» EXERCISE DETAILS: Retrieve all lines below that have the string "implements".

» TASK INPUT:
● ● ● ● ●

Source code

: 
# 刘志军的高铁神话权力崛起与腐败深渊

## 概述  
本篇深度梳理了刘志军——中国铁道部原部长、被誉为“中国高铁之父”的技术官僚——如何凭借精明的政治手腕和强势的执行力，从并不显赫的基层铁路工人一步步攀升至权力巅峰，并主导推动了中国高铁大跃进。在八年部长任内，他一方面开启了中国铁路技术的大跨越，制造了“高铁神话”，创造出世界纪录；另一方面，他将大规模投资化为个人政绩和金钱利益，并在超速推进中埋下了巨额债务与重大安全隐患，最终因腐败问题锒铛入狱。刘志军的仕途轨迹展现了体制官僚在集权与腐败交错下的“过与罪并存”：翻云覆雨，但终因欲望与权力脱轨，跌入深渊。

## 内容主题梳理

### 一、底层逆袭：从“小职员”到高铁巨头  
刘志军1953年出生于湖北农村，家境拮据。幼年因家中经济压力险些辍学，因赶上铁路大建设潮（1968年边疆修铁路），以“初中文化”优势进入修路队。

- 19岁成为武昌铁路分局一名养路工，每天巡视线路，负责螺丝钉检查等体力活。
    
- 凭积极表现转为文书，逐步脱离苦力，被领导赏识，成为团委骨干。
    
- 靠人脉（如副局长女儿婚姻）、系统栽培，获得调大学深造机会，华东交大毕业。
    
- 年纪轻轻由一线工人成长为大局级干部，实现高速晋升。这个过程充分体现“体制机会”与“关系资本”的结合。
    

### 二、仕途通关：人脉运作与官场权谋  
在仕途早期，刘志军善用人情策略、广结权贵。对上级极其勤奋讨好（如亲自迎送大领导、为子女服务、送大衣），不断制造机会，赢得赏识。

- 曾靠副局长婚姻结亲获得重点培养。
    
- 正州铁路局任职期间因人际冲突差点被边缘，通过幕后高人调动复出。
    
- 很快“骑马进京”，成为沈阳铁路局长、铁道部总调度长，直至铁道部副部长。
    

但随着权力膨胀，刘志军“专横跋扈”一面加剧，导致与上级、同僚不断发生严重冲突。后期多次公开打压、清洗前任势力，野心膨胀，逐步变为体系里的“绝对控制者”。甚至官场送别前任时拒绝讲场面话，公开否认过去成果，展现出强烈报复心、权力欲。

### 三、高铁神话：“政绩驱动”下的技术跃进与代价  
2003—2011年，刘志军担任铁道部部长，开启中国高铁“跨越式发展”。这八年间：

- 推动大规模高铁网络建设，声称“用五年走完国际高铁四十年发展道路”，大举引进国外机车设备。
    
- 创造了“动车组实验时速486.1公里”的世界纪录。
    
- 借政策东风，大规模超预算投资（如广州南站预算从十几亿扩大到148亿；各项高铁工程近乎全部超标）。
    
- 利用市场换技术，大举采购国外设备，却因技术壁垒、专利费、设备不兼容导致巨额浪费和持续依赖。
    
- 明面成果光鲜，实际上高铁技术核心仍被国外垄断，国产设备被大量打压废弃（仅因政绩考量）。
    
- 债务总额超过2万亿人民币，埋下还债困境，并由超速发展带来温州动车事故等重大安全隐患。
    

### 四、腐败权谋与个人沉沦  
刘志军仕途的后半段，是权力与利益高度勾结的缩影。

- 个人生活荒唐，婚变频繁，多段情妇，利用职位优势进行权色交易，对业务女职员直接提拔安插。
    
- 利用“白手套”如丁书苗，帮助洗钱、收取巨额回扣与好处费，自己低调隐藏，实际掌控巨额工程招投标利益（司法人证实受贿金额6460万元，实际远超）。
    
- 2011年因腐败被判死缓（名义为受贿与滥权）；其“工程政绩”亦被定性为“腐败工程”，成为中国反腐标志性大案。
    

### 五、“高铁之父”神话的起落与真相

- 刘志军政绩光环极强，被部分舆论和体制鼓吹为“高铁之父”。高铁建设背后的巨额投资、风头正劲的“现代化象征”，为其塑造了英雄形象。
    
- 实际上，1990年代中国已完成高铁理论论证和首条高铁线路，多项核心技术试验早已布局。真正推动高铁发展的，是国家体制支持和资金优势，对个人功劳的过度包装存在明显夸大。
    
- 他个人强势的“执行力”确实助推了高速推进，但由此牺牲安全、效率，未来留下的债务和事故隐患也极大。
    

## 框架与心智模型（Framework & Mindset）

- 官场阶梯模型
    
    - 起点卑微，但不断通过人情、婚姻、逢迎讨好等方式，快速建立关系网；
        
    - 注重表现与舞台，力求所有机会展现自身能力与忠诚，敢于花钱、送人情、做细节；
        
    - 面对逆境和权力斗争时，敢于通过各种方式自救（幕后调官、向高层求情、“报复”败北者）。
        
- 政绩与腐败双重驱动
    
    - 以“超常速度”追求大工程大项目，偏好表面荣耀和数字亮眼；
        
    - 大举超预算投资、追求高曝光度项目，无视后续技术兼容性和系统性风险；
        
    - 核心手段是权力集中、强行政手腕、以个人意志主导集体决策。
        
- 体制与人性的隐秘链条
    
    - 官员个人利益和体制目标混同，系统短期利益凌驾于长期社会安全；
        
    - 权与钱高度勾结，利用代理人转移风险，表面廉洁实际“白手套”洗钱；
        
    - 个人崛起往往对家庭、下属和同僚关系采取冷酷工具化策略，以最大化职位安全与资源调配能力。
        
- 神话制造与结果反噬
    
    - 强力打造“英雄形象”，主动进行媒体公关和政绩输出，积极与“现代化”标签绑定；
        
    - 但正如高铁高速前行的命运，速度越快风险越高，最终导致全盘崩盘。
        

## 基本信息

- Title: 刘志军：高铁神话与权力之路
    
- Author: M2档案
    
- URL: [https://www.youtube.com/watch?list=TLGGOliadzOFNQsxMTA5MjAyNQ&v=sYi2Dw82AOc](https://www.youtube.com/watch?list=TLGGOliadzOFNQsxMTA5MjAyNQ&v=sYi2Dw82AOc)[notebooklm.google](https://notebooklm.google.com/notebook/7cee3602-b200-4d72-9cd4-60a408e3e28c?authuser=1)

● ● ● ● ●

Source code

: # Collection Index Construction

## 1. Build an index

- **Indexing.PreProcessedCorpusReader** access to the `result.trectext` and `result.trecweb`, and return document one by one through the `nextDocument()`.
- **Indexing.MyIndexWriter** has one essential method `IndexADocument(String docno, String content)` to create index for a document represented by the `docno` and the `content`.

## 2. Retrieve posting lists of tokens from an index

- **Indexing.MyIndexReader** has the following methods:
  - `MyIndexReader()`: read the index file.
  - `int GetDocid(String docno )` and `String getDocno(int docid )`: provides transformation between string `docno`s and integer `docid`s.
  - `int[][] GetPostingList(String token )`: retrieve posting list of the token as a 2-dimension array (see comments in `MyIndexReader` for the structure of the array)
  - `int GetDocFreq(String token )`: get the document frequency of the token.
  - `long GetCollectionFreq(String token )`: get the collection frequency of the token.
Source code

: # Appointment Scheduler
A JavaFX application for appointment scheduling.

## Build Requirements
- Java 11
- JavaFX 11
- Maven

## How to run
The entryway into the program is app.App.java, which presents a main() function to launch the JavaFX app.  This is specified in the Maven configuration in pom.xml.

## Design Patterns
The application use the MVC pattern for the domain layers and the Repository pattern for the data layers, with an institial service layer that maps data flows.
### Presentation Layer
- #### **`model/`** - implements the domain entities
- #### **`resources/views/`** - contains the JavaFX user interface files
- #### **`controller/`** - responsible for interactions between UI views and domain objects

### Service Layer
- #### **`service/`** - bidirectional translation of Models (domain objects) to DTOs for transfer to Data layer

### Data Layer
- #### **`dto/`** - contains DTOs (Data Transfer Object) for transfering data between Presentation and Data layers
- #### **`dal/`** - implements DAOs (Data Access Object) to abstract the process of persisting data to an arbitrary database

● ● ● ● ●

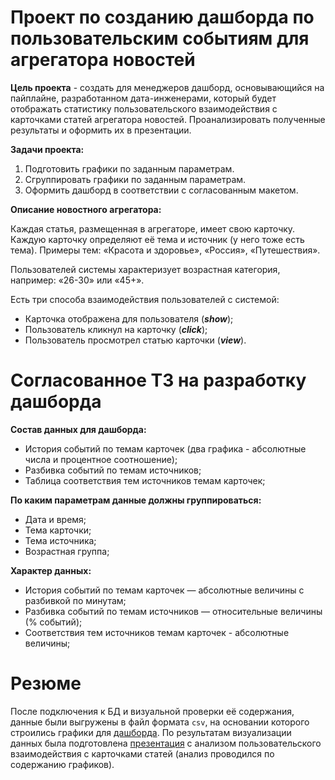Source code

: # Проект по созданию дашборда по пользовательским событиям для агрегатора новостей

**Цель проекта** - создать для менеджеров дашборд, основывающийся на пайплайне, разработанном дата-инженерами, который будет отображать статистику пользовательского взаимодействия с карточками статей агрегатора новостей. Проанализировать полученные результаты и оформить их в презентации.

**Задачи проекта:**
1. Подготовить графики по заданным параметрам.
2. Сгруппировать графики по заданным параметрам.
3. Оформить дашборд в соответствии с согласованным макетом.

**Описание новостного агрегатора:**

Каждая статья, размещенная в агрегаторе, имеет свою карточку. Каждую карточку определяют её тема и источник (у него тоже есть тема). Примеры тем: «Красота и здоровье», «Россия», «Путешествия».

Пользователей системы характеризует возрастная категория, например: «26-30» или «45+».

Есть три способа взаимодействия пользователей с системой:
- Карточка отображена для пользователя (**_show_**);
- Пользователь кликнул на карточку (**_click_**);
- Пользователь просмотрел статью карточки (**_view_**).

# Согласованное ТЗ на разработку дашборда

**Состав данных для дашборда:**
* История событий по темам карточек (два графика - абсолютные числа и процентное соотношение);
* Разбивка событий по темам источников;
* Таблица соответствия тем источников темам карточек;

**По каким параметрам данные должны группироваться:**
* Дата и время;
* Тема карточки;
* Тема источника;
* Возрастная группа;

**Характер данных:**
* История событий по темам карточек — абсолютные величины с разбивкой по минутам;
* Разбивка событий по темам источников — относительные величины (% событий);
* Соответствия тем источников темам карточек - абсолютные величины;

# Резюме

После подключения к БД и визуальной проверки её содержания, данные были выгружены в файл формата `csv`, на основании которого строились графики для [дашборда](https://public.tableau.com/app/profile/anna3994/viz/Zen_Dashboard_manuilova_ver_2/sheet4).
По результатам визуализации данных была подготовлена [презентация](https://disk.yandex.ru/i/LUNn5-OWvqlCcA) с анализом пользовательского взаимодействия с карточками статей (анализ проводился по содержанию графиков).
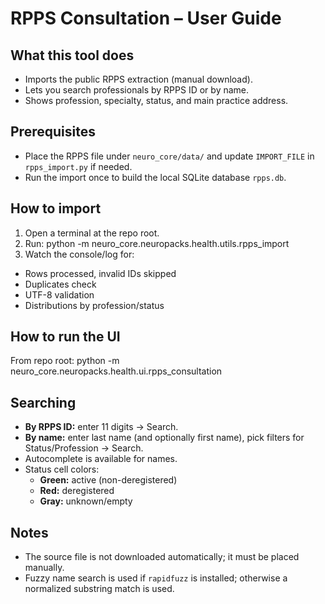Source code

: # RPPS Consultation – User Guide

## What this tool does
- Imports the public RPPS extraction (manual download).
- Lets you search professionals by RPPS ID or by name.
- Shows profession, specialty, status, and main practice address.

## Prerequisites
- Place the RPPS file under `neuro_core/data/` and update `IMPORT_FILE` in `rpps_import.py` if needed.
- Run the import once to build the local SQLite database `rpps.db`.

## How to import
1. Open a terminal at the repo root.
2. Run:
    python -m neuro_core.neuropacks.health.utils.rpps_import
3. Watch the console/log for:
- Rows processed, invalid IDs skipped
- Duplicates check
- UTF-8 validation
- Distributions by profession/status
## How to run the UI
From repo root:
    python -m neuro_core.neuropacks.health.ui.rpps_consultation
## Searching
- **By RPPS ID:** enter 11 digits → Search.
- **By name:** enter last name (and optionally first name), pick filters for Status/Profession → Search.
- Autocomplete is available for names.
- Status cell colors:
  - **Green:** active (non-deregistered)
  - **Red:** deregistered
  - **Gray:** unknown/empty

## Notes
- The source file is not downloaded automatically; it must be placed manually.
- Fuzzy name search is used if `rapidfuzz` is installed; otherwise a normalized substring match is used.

● ● ● ● ●

» YOUR SOLUTION:
- #### **`model/`** - implements the domain entities
- #### **`dal/`** - implements DAOs (Data Access Object) to abstract the process of persisting data to an arbitrary database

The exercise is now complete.